Only lines with the word "quickly" are needed; collect each of them from the listing below.
Segment Open
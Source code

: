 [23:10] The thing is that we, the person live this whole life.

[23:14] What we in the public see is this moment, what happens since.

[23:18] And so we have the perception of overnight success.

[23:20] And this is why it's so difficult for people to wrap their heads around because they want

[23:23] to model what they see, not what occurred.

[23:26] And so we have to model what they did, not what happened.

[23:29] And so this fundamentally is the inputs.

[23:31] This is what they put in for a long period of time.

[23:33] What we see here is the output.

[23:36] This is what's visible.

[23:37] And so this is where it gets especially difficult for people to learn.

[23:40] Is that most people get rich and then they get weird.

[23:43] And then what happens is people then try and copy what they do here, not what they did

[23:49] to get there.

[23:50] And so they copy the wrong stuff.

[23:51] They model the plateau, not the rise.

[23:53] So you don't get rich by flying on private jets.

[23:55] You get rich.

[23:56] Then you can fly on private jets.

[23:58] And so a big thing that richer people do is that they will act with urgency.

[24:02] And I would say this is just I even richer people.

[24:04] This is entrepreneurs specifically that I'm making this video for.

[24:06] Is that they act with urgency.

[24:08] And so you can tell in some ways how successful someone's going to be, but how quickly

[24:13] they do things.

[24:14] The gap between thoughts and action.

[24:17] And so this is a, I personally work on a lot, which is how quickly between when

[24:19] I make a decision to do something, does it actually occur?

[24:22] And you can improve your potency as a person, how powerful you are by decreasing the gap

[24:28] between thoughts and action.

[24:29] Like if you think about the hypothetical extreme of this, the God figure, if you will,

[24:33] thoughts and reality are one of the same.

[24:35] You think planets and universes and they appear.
Segment Closed
Segment Open
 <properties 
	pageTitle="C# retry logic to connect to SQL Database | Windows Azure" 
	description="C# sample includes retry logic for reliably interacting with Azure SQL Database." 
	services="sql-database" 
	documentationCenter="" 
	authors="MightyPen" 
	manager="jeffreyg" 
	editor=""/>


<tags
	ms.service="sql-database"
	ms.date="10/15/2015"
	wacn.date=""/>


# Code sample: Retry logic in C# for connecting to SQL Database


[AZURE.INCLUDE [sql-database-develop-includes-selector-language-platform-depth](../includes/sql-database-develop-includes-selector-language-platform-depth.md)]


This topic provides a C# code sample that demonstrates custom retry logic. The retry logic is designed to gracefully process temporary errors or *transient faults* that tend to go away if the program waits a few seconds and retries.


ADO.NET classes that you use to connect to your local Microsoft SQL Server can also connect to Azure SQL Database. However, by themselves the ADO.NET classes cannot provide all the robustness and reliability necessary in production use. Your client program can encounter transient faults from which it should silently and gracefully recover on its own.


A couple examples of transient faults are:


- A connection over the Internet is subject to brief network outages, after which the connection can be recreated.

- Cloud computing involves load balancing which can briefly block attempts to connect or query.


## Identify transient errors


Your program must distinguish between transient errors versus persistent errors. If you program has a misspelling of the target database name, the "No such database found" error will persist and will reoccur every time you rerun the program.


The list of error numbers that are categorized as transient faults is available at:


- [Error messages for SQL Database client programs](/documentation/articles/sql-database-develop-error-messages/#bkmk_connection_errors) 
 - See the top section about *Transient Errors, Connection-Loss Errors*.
Segment Closed
Solution to the problem
[24:08] And so you can tell in some ways how successful someone's going to be, but how quickly
[24:17] And so this is a, I personally work on a lot, which is how quickly between when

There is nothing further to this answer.